À la tête du PS, Hollande n’avait eu de cesse d’essayer de ménager chaque sensibilité et écopa d’une réputation (méritée) d’indécis. Qui peut s’étonner de sa prestation tout aussi fade à la tête de l’état ?! « Tout être tend à persévérer dans l’être… »
Ce qui est fascinant avec Hollande, c’est son obstination à ne vouloir blesser personne (à l’exception notable du mariage pour tous – encore qu’il ait sorti sa grosse connerie sur le droit de conscience, tellement typique). Le problème, c’est qu’il recule devant des personnes qui de toute façon ne voteront pas pour lui et que, dans le même temps, il désespère son propre électorat. Il perd sur les deux tableaux.

La reculade sur la loi Duflot est une énième illustration pathétique des conneries que fait ce gouvernement de gauche (ça va devenir suspect de le désigner comme tel). Ça ne va pas changer d’un iota la situation économique du pays (contrairement à ce qu’affirme le lobby des promoteurs), mais ça va bien continuer d’accroître les difficultés sociales du peuple.

Alors, moi, que fais-je ? Je ne vire pas ma cuti, j’ai toujours été de gauche « sociale démocrate », je vomis la démagogie de Mélenchon, je ne crois pas à la viabilité des solutions de « la gauche de la gauche », je partage un socle commun avec les écolos mais je me sens clairement de sensibilité socialiste. Alors dans cette situation schizophrénique où je n’arrive pas à soutenir le seul parti que je me sens capable de soutenir, je fais l’autruche, je me réfugie dans mon petit confort de bourgeois de gauche, et je répète comme il y a 7 ans :

— Mignonne, et si nous allions tirer un coup plutôt ?
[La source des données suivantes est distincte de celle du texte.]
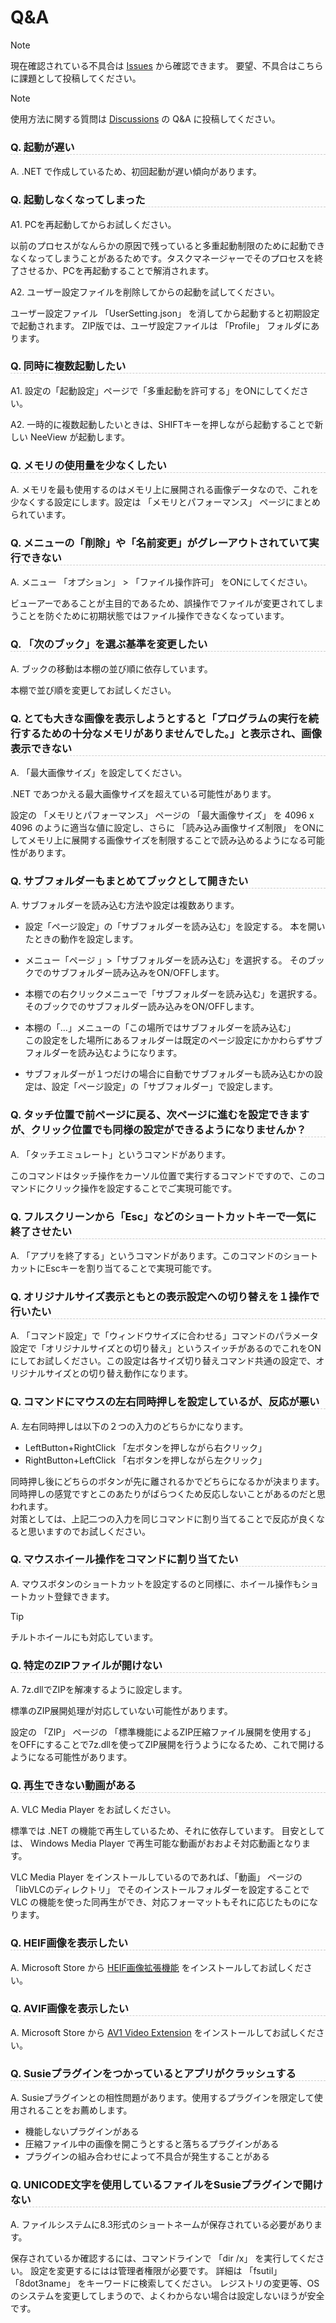 # Q&A

<style>
  h3 { border-bottom: 1px dashed #CCC; }
</style>

> [!NOTE]  
> 現在確認されている不具合は [Issues](https://github.com/neelabo/NeeView/issues) から確認できます。
> 要望、不具合はこちらに課題として投稿してください。

> [!NOTE]  
> 使用方法に関する質問は [Discussions](https://github.com/neelabo/NeeView/discussions) の Q&A に投稿してください。
 
### Q. 起動が遅い

A. .NET で作成しているため、初回起動が遅い傾向があります。  
 
### Q. 起動しなくなってしまった

A1. PCを再起動してからお試しください。 

以前のプロセスがなんらかの原因で残っていると多重起動制限のために起動できなくなってしまうことがあるためです。タスクマネージャーでそのプロセスを終了させるか、PCを再起動することで解消されます。

A2. ユーザー設定ファイルを削除してからの起動を試してください。  

ユーザー設定ファイル 「UserSetting.json」 を消してから起動すると初期設定で起動されます。
ZIP版では、ユーザ設定ファイルは 「Profile」 フォルダにあります。

### Q. 同時に複数起動したい

A1. 設定の「起動設定」ページで「多重起動を許可する」をONにしてください。

A2. 一時的に複数起動したいときは、SHIFTキーを押しながら起動することで新しい NeeView が起動します。

### Q. メモリの使用量を少なくしたい

A. メモリを最も使用するのはメモリ上に展開される画像データなので、これを少なくする設定にします。設定は 「メモリとパフォーマンス」 ページにまとめられています。


### Q. メニューの「削除」や「名前変更」がグレーアウトされていて実行できない

A. メニュー 「オプション」 > 「ファイル操作許可」 をONにしてください。

ビューアーであることが主目的であるため、誤操作でファイルが変更されてしまうことを防ぐために初期状態ではファイル操作できなくなっています。

### Q. 「次のブック」を選ぶ基準を変更したい

A. ブックの移動は本棚の並び順に依存しています。

本棚で並び順を変更してお試しください。


### Q. とても大きな画像を表示しようとすると「プログラムの実行を続行するための十分なメモリがありませんでした。」と表示され、画像表示できない

A. 「最大画像サイズ」を設定してください。

.NET であつかえる最大画像サイズを超えている可能性があります。

設定の 「メモリとパフォーマンス」 ページの 「最大画像サイズ」 を 4096 x 4096 のように適当な値に設定し、さらに 「読み込み画像サイズ制限」 をONにしてメモリ上に展開する画像サイズを制限することで読み込めるようになる可能性があります。


### Q. サブフォルダーもまとめてブックとして開きたい

A. サブフォルダーを読み込む方法や設定は複数あります。

* 設定「ページ設定」の「サブフォルダーを読み込む」を設定する。
  本を開いたときの動作を設定します。

* メニュー「ページ 」>「サブフォルダーを読み込む」を選択する。
  そのブックでのサブフォルダー読み込みをON/OFFします。

* 本棚での右クリックメニューで「サブフォルダーを読み込む」を選択する。
  そのブックでのサブフォルダー読み込みをON/OFFします。

* 本棚の「…」メニューの「この場所ではサブフォルダーを読み込む」  
  この設定をした場所にあるフォルダーは既定のページ設定にかかわらずサブフォルダーを読み込むようになります。

* サブフォルダーが１つだけの場合に自動でサブフォルダーも読み込むかの設定は、設定「ページ設定」の「サブフォルダー」で設定します。


### Q. タッチ位置で前ページに戻る、次ページに進むを設定できますが、クリック位置でも同様の設定ができるようになりませんか？

A. 「タッチエミュレート」というコマンドがあります。

このコマンドはタッチ操作をカーソル位置で実行するコマンドですので、このコマンドにクリック操作を設定することでご実現可能です。


### Q. フルスクリーンから「Esc」などのショートカットキーで一気に終了させたい

A. 「アプリを終了する」というコマンドがあります。このコマンドのショートカットにEscキーを割り当てることで実現可能です。


### Q. オリジナルサイズ表示ともとの表示設定への切り替えを１操作で行いたい

A. 「コマンド設定」で「ウィンドウサイズに合わせる」コマンドのパラメータ設定で「オリジナルサイズとの切り替え」というスイッチがあるのでこれをONにしてお試しください。この設定は各サイズ切り替えコマンド共通の設定で、オリジナルサイズとの切り替え動作になります。  


### Q. コマンドにマウスの左右同時押しを設定しているが、反応が悪い

A. 左右同時押しは以下の２つの入力のどちらかになります。

* LeftButton+RightClick 「左ボタンを押しながら右クリック」
* RightButton+LeftClick 「右ボタンを押しながら左クリック」

同時押し後にどちらのボタンが先に離されるかでどちらになるかが決まります。同時押しの感覚ですとこのあたりがばらつくため反応しないことがあるのだと思われます。  
対策としては、上記二つの入力を同じコマンドに割り当てることで反応が良くなると思いますのでお試しください。


### Q. マウスホイール操作をコマンドに割り当てたい

A. マウスボタンのショートカットを設定するのと同様に、ホイール操作もショートカット登録できます。

> [!TIP]
> チルトホイールにも対応しています。

### Q. 特定のZIPファイルが開けない

A. 7z.dllでZIPを解凍するように設定します。

標準のZIP展開処理が対応していない可能性があります。

設定の 「ZIP」 ページの 「標準機能によるZIP圧縮ファイル展開を使用する」 をOFFにすることで7z.dllを使ってZIP展開を行うようになるため、これで開けるようになる可能性があります。


### Q. 再生できない動画がある

A. VLC Media Player をお試しください。

標準では .NET の機能で再生しているため、それに依存しています。
目安としては、 Windows Media Player で再生可能な動画がおおよそ対応動画となります。

VLC Media Player をインストールしているのであれば、「動画」 ページの 「libVLCのディレクトリ」 でそのインストールフォルダーを設定することで VLC の機能を使った同再生ができ、対応フォーマットもそれに応じたものになります。

### Q. HEIF画像を表示したい

A. Microsoft Store から [HEIF画像拡張機能](https://www.microsoft.com/store/apps/9pmmsr1cgpwg) をインストールしてお試しください。

### Q. AVIF画像を表示したい

A. Microsoft Store から [AV1 Video Extension](https://www.microsoft.com/store/apps/9mvzqvxjbq9v) をインストールしてお試しください。

### Q. Susieプラグインをつかっているとアプリがクラッシュする

A. Susieプラグインとの相性問題があります。使用するプラグインを限定して使用されることをお薦めします。

* 機能しないプラグインがある
* 圧縮ファイル中の画像を開こうとすると落ちるプラグインがある
* プラグインの組み合わせによって不具合が発生することがある

### Q. UNICODE文字を使用しているファイルをSusieプラグインで開けない

A. ファイルシステムに8.3形式のショートネームが保存されている必要があります。  

保存されているか確認するには、コマンドラインで 「dir /x」 を実行してください。
設定を変更するにはは管理者権限が必要です。 詳細は 「fsutil」 「8dot3name」 をキーワードに検索してください。
レジストリの変更等、OSのシステムを変更してしまうので、よくわからない場合は設定しないほうが安全です。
Illustration : © 2012 Aeric Meredith-Goujon
  1. Cf. cette archive.
  2. Faut-il rappeler la branlée électorale reçue lors des deux dernières élections ? Peut-être que oui, vu à quel point le Français a, politiquement, la mémoire courte – pas toi, bien sûr, ami lecteur. Ou bien simplement évoquer l’ambiance tendue de l’Université d’été du PS au lendemain de la nomination du gouvernement « Valls 2 ».
  3. Hélas encore, ces veaux de Français n’ont aucune réticence à élire et réélire les politiques les plus corrompus et à la morale abjecte.
  4. Selon le sondage le plus récent que j’ai pu me mettre sous la main.